Gavra told me later that, standing in that crowd, he suffered a quick bout of amnesia. He forgot about the deaths of Yuri Kolev and Lebed Putonski, and the safety of the old American couple. Even Lena’s death slipped his mind. Most importantly, he forgot who he was, and that his job was to make sure things like this didn’t happen. He forgot he was supposed to be fighting all these young, enthusiastic, angry people.
Like many of the soldiers that ringed the crowd, he was aware of the magnitude of this moment. Crowds this size were never seen outside official Party holidays and Tomiak Pankov’s birthday parade. But today they had come, on their own, a few days before Christmas. It was as if history had split from the hours and days that formed it. Time was snapping in half.
A roar blew out from the warm, steaming center of the crowd. Gavra pushed on, knocking past shoulders and wild, grinning faces to reach the sound. Then he looked up at the Central Committee Building and found its cause: A few men had come out onto the high balcony to peer down at the demonstration. From this distance they were hard to make out, but Gavra thought he recognized Andras Todescu, Tomiak Pankov’s personal advisor. Todescu and a couple of men in blue work clothes were setting up a microphone in the center of the balcony. Another one carried a video camera with lines running inside.

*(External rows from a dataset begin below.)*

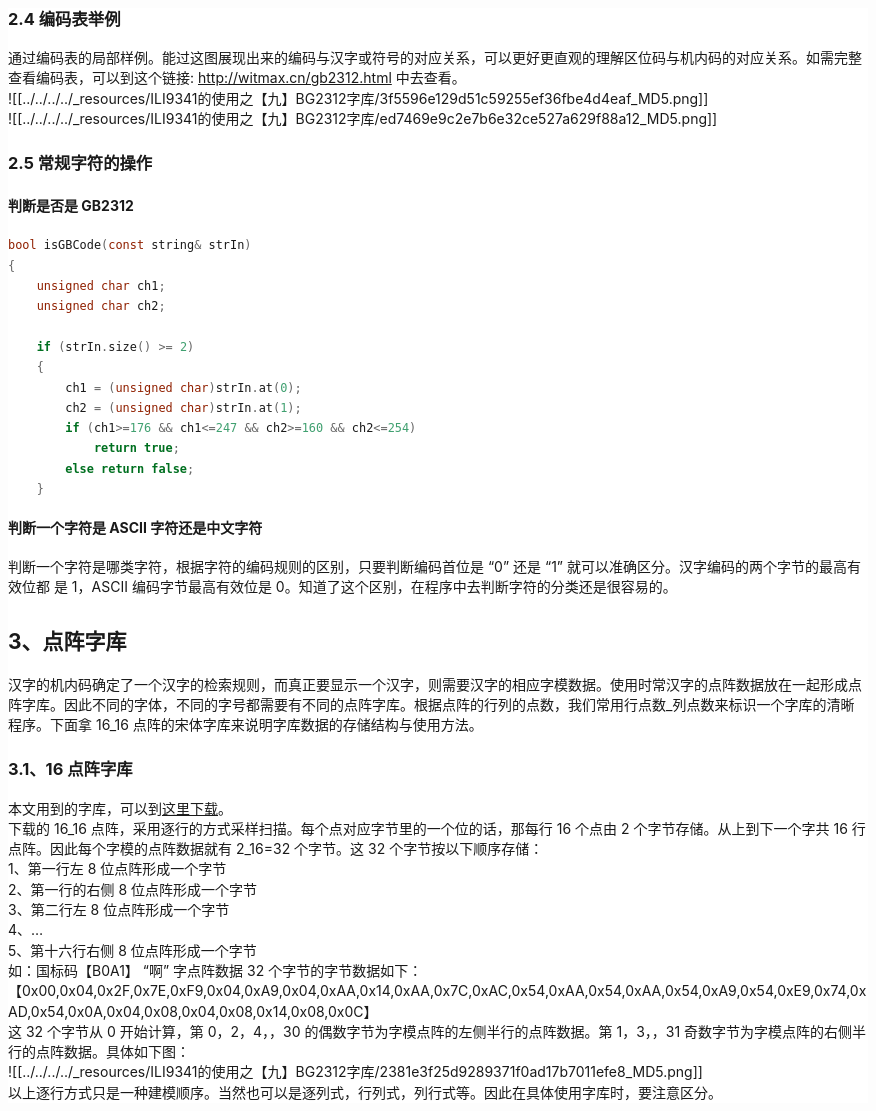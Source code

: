 ### 2.4 编码表举例

通过编码表的局部样例。能过这图展现出来的编码与汉字或符号的对应关系，可以更好更直观的理解区位码与机内码的对应关系。如需完整查看编码表，可以到这个链接: http://witmax.cn/gb2312.html 中去查看。  
![[../../../../_resources/ILI9341的使用之【九】BG2312字库/3f5596e129d51c59255ef36fbe4d4eaf_MD5.png]]  
![[../../../../_resources/ILI9341的使用之【九】BG2312字库/ed7469e9c2e7b6e32ce527a629f88a12_MD5.png]]

### 2.5 常规字符的操作

#### 判断是否是 GB2312

```c
bool isGBCode(const string& strIn)
{
    unsigned char ch1;
    unsigned char ch2;
   
    if (strIn.size() >= 2)
    {
        ch1 = (unsigned char)strIn.at(0);
        ch2 = (unsigned char)strIn.at(1);
        if (ch1>=176 && ch1<=247 && ch2>=160 && ch2<=254)
            return true;
        else return false;
    }
```

#### 判断一个字符是 ASCII 字符还是中文字符

判断一个字符是哪类字符，根据字符的编码规则的区别，只要判断编码首位是 “0” 还是 “1” 就可以准确区分。汉字编码的两个字节的最高有效位都 是 1，ASCII 编码字节最高有效位是 0。知道了这个区别，在程序中去判断字符的分类还是很容易的。

3、点阵字库
------

汉字的机内码确定了一个汉字的检索规则，而真正要显示一个汉字，则需要汉字的相应字模数据。使用时常汉字的点阵数据放在一起形成点阵字库。因此不同的字体，不同的字号都需要有不同的点阵字库。根据点阵的行列的点数，我们常用行点数_列点数来标识一个字库的清晰程序。下面拿 16_16 点阵的宋体字库来说明字库数据的存储结构与使用方法。

### 3.1、16 点阵字库

本文用到的字库，可以到[这里下载](https://blog.csdn.net/weixin_45499326?spm=1011.2124.3001.5343&type=download)。  
下载的 16_16 点阵，采用逐行的方式采样扫描。每个点对应字节里的一个位的话，那每行 16 个点由 2 个字节存储。从上到下一个字共 16 行点阵。因此每个字模的点阵数据就有 2_16=32 个字节。这 32 个字节按以下顺序存储：  
1、第一行左 8 位点阵形成一个字节  
2、第一行的右侧 8 位点阵形成一个字节  
3、第二行左 8 位点阵形成一个字节  
4、…  
5、第十六行右侧 8 位点阵形成一个字节  
如：国标码【B0A1】 “啊” 字点阵数据 32 个字节的字节数据如下：  
【0x00,0x04,0x2F,0x7E,0xF9,0x04,0xA9,0x04,0xAA,0x14,0xAA,0x7C,0xAC,0x54,0xAA,0x54,0xAA,0x54,0xA9,0x54,0xE9,0x74,0xAD,0x54,0x0A,0x04,0x08,0x04,0x08,0x14,0x08,0x0C】  
这 32 个字节从 0 开始计算，第 0，2，4，，30 的偶数字节为字模点阵的左侧半行的点阵数据。第 1，3，，31 奇数字节为字模点阵的右侧半行的点阵数据。具体如下图：  
![[../../../../_resources/ILI9341的使用之【九】BG2312字库/2381e3f25d9289371f0ad17b7011efe8_MD5.png]]  
以上逐行方式只是一种建模顺序。当然也可以是逐列式，行列式，列行式等。因此在具体使用字库时，要注意区分。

It was the beginning of the end.
TEN
I woke without having fallen asleep. My face was buried in my pillow, wet not from tears, because it would be a while before I could manage those, but from the cold sweat of sickness. The sheets and duvet were soaked as well, and from the living room I could hear the tinny horns that always preceded official announcements on television.
I sat up feeling dizzy. I was naked but couldn’t remember undressing. Katja had brought me home, so I guessed she’d done it, and I was overwhelmed by a sudden, deep embarrassment. I don’t know why. I reached for the medicine bottle on my bedside table and swallowed two more Captopril.
Through my closed window came voices, so I put on a robe and opened it. Yes-chants, many streets away.